Task → Which lines of the data below hold "vereinbaren"? Copy each of them.

[Extracted data entries]
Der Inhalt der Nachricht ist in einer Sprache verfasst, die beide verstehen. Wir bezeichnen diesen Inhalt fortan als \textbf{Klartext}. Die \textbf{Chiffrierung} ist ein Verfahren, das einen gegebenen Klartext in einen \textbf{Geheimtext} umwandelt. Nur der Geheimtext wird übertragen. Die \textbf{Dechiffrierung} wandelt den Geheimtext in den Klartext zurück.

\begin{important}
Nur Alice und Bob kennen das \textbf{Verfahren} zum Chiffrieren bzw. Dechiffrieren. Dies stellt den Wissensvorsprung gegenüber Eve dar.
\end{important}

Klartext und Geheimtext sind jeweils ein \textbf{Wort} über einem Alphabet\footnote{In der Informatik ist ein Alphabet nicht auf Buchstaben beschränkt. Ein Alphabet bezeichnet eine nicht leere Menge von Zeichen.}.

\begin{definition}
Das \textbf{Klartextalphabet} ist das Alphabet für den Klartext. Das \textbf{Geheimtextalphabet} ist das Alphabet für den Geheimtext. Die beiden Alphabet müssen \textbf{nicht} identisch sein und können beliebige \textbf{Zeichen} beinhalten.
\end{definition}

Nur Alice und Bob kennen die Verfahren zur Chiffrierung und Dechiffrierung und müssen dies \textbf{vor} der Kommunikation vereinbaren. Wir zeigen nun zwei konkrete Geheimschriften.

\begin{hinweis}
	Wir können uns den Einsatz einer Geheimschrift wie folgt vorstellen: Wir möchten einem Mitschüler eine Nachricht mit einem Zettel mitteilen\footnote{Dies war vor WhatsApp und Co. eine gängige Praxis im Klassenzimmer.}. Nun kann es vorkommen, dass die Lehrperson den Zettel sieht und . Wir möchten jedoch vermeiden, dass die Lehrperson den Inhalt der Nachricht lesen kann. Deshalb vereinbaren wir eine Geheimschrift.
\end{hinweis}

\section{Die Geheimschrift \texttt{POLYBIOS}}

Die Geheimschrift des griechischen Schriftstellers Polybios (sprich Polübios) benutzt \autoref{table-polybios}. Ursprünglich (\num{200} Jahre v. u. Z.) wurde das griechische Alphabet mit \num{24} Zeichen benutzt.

==

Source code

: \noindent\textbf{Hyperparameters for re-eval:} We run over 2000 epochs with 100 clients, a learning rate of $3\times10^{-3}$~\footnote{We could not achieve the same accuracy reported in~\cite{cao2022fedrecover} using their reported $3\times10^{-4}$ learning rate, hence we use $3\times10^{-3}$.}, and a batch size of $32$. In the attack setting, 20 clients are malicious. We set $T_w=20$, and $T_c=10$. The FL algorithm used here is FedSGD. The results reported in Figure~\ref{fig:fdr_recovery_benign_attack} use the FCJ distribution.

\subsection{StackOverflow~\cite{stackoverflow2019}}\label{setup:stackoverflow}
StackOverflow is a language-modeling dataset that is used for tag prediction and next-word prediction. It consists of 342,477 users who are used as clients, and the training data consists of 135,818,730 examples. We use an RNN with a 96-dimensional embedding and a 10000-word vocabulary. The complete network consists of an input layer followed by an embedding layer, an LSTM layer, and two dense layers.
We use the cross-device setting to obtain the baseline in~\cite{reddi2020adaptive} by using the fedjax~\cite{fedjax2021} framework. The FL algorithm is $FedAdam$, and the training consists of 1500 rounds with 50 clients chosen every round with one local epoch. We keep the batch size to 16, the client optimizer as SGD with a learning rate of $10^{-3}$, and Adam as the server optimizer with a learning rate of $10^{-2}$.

Response →
Nur Alice und Bob kennen die Verfahren zur Chiffrierung und Dechiffrierung und müssen dies \textbf{vor} der Kommunikation vereinbaren. Wir zeigen nun zwei konkrete Geheimschriften.
	Wir können uns den Einsatz einer Geheimschrift wie folgt vorstellen: Wir möchten einem Mitschüler eine Nachricht mit einem Zettel mitteilen\footnote{Dies war vor WhatsApp und Co. eine gängige Praxis im Klassenzimmer.}. Nun kann es vorkommen, dass die Lehrperson den Zettel sieht und . Wir möchten jedoch vermeiden, dass die Lehrperson den Inhalt der Nachricht lesen kann. Deshalb vereinbaren wir eine Geheimschrift.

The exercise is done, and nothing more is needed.